International News

Georgia - Higher education renaissance

There was once a popular joke in Georgia about a man who visited a university professor. “My son is such an idiot that he will never pass your entrance exams,” said the despairing parent — to which the academic replied: “I bet you $1,000 that he will.”

The joke highlighted just how rampant bribes to university staff had become after the collapse of the Soviet Union in 1991. According to some estimates, more than half of university places were sold to students in the early 1990s for as much as $30,000 (Rs.19.25 lakh) at a time. Low pay for academics helped to institutionalise corruption throughout the academy, with many staff receiving kickbacks worth hundreds of dollars to graduate mediocre students.

Sweeping anti-corruption reforms enacted after the so-called Rose Revolution in 2003 have put an end to these practices and jokes. Students entering Georgia’s 75 higher education institutions must now pass a countrywide university entrance exam, introduced in 2005, with a rigorous checking process under which each exam answer paper is read by at least six independent graders. Those writing the exam in its early years did so under CCTV surveillance, with scripts theatrically escorted to exam markers under police escort, explains a 2015 report published by the Legatum Institute, a London-based thinktank.

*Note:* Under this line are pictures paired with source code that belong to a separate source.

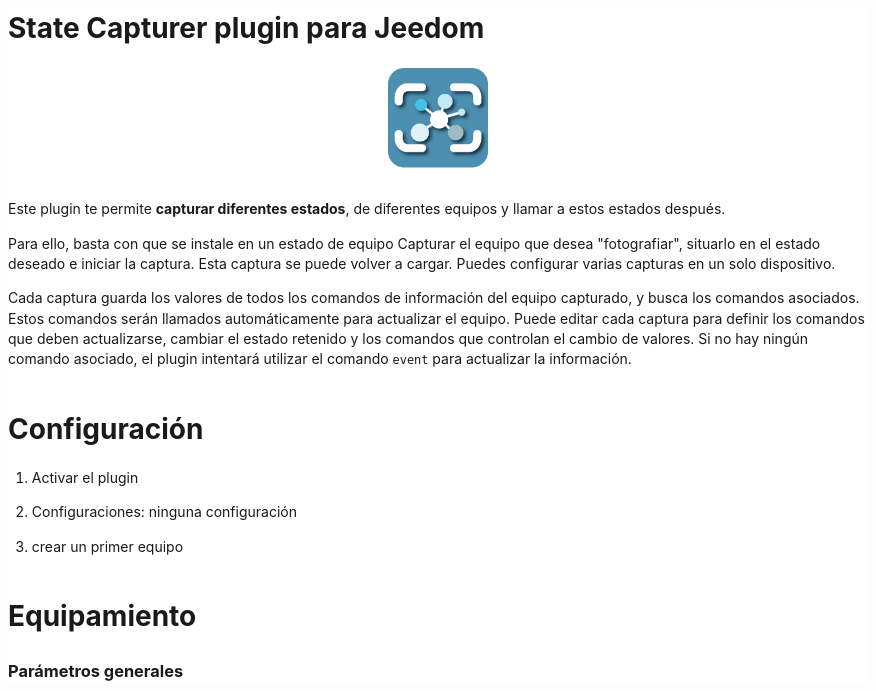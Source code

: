 # State Capturer plugin para Jeedom


<p align="center">
  <img width="100" src="/plugin_info/State_Capturer_icon.png">
</p>

Este plugin te permite <b>capturar diferentes estados</b>, de diferentes equipos y llamar a estos estados después. 

Para ello, basta con que se instale en un estado de equipo Capturar el equipo que desea "fotografiar", situarlo en el estado deseado e iniciar la captura. Esta captura se puede volver a cargar. Puedes configurar varias capturas en un solo dispositivo. 

Cada captura guarda los valores de todos los comandos de información del equipo capturado, y busca los comandos asociados. Estos comandos serán llamados automáticamente para actualizar el equipo. 
Puede editar cada captura para definir los comandos que deben actualizarse, cambiar el estado retenido y los comandos que controlan el cambio de valores. Si no hay ningún comando asociado, el plugin intentará utilizar el comando `event` para actualizar la información.

# Configuración
  
  1. Activar el plugin
  
  2. Configuraciones: ninguna configuración
  
  3. crear un primer equipo


 # Equipamiento
 
 ### Parámetros generales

“The exam has worked very well in addressing issues that existed,” says Mikheil Chkhenkeli, who was appointed Georgia’s minister of education in November, having previously been vice-rector at Tbilisi State University, the country’s leading higher education institution. “We are now thinking about improving the exam by involving more university and high school representatives (in its design) so it reflects the needs of universities.”

Georgia has been equally determined in rooting out other forms of academic corruption. Moves to shut down diploma mills by introducing a new accreditation process led to the closure of more than half of the country’s higher education institutions in 2005, halving the undergraduate intake that year to about 16,500 students, says the Legatum Institute.

Many academics suspected of landing their jobs thanks to nepotism or bribes, were forced to reapply for their posts under an open and competitive process. “There is now a very clear and transparent hiring process,” says Prof. Chkhenkeli, who spent 20 years teaching at US universities after acquiring his Ph D in mathematics at the University of Pennsylvania. 

“Georgia’s mathematical schools are extremely strong and we do well in physics, but we’ve also been strong in psychology and languages too,” he says, pointing to the many poets produced by the Black Sea state, sandwiched between Russia and Turkey.

Prof. Chkhenkeli is also aiming to attract more young people to consider an academic career — a task aided by the growing faith that job applications will now be assessed on merit, rather than by “academic barons”. “We have academic strengths in science and technology, but also in the humanities,” he explains, “and when you combine this with Georgian hospitality and our lifestyle, it will offer a very fulfilling experience to students”.